In the data that follows, find the line with "- Textual explanations"; transcribe it, every later line up to the one with "- This project", and that line as well, exactly and with no others.

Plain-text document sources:

☆ ☆ ☆

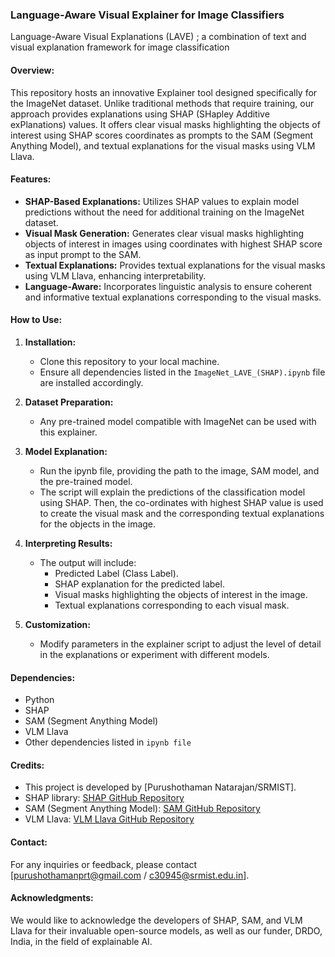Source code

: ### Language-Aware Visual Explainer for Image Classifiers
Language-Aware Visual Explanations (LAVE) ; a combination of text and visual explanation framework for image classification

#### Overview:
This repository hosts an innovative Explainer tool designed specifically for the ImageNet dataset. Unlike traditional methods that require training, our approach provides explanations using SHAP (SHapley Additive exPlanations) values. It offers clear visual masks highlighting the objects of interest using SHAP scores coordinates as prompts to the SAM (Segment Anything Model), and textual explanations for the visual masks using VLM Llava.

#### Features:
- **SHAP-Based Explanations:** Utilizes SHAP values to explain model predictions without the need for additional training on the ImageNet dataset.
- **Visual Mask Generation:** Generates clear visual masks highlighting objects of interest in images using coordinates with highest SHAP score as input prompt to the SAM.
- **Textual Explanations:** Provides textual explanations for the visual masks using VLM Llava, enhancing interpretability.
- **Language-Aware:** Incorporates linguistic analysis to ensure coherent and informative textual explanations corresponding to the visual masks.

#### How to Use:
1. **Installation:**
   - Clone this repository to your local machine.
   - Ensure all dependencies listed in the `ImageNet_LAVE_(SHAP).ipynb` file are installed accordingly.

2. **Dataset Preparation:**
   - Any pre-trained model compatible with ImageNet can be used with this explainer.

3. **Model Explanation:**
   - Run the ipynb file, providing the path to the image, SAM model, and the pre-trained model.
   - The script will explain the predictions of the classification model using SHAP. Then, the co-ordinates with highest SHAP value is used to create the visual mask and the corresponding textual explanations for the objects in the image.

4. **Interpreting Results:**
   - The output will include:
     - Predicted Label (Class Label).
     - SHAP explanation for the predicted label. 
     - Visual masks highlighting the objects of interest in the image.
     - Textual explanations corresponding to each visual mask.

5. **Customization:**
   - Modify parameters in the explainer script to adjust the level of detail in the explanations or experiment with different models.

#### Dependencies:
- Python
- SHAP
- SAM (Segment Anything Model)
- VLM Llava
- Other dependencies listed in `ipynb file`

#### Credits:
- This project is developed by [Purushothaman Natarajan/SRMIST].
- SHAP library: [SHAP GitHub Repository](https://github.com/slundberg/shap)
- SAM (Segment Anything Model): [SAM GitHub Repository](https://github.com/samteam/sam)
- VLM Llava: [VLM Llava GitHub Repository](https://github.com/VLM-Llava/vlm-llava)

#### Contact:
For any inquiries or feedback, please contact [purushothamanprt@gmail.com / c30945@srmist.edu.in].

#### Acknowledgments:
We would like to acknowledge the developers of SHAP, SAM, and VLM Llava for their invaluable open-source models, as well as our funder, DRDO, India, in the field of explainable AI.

☆ ☆ ☆

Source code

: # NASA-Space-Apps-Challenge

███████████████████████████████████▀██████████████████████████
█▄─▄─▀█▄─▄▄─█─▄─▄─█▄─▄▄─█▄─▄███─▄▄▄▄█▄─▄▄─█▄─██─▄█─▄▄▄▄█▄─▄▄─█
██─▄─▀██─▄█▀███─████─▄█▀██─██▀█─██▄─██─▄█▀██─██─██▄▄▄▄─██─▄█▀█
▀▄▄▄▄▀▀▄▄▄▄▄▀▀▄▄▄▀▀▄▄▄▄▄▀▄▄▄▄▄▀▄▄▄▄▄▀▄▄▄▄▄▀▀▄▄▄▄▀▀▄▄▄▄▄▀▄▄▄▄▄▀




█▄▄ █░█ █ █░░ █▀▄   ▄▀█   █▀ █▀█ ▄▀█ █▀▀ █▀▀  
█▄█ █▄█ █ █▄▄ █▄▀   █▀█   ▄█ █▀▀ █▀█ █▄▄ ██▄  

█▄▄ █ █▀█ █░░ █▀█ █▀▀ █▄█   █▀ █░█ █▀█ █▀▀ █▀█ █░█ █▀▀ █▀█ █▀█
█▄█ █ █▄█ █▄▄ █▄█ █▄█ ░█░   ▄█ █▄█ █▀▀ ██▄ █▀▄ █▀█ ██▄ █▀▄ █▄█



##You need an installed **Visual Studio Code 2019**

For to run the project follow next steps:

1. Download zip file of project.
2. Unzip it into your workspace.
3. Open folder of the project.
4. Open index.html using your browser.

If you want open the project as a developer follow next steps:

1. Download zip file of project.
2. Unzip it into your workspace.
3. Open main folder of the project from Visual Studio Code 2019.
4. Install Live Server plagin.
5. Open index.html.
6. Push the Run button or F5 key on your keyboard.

☆ ☆ ☆

Solution to this task »
     - Textual explanations corresponding to each visual mask.

5. **Customization:**
   - Modify parameters in the explainer script to adjust the level of detail in the explanations or experiment with different models.

#### Dependencies:
- Python
- SHAP
- SAM (Segment Anything Model)
- VLM Llava
- Other dependencies listed in `ipynb file`

#### Credits:
- This project is developed by [Purushothaman Natarajan/SRMIST].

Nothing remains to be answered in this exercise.